+++ Extracted information

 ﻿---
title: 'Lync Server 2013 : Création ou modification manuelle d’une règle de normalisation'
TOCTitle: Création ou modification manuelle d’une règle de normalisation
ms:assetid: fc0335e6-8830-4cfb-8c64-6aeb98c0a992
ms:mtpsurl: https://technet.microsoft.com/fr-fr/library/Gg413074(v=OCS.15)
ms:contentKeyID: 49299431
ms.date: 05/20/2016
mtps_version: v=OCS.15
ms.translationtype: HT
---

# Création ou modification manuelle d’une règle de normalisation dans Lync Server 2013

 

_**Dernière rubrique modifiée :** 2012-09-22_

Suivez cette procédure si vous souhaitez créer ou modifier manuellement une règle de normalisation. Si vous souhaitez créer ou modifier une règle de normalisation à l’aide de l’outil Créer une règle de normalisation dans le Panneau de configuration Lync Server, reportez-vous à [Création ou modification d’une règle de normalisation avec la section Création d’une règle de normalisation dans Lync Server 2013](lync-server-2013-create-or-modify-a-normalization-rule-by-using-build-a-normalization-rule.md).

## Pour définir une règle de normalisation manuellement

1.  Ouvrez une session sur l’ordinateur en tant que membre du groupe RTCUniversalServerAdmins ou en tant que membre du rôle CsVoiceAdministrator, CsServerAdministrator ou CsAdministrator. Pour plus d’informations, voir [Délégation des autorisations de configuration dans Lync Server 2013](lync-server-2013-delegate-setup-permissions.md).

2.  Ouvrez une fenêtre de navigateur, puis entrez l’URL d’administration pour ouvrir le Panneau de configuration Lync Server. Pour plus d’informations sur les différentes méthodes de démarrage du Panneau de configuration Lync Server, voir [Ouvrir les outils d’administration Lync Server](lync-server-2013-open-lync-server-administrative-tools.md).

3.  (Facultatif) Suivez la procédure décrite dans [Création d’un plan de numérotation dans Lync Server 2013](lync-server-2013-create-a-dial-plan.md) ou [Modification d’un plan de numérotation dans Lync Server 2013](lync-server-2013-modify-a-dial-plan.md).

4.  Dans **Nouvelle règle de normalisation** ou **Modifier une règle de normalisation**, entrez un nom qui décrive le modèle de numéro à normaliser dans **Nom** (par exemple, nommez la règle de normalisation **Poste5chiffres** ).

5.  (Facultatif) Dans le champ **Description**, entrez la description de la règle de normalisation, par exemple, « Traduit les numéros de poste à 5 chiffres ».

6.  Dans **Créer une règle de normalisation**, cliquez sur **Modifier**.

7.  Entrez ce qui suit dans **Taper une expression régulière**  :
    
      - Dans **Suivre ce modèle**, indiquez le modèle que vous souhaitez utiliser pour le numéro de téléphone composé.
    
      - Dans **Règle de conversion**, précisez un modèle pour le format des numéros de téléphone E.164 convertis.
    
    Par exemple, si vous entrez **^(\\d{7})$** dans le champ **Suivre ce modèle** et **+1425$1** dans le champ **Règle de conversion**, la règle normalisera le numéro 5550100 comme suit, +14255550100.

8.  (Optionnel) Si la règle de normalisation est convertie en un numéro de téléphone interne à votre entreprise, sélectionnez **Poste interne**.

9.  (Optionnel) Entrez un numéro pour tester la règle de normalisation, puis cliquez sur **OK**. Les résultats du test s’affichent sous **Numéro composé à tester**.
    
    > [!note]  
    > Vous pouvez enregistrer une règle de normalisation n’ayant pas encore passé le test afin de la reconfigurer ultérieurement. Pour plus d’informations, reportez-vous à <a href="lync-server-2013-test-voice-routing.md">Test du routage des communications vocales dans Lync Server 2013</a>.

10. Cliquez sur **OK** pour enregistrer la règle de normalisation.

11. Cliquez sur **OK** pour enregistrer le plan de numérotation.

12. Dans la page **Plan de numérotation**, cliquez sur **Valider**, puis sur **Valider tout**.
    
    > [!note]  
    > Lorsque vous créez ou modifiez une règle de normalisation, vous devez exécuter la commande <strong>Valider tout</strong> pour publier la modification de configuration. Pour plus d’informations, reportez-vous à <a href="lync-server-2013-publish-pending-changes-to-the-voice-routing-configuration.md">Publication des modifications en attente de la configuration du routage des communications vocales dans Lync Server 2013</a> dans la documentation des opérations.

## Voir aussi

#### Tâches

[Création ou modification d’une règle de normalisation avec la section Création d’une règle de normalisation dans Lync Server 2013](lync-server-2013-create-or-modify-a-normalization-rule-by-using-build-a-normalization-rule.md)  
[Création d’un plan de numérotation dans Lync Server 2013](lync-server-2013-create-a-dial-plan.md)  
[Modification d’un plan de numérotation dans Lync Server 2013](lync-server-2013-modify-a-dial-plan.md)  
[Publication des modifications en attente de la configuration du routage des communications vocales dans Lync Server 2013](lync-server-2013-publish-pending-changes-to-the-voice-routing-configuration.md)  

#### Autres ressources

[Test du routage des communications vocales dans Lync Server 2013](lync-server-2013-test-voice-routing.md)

++++++

▸ **What this task involves**:
Repeat verbatim the opening run of entries, ending with the line that contains "rubrique modifiée :** 2012-09-22_".

▸ **Result of this task**:
 ﻿---
title: 'Lync Server 2013 : Création ou modification manuelle d’une règle de normalisation'
TOCTitle: Création ou modification manuelle d’une règle de normalisation
ms:assetid: fc0335e6-8830-4cfb-8c64-6aeb98c0a992
ms:mtpsurl: https://technet.microsoft.com/fr-fr/library/Gg413074(v=OCS.15)
ms:contentKeyID: 49299431
ms.date: 05/20/2016
mtps_version: v=OCS.15
ms.translationtype: HT
---

# Création ou modification manuelle d’une règle de normalisation dans Lync Server 2013

 

_**Dernière rubrique modifiée :** 2012-09-22_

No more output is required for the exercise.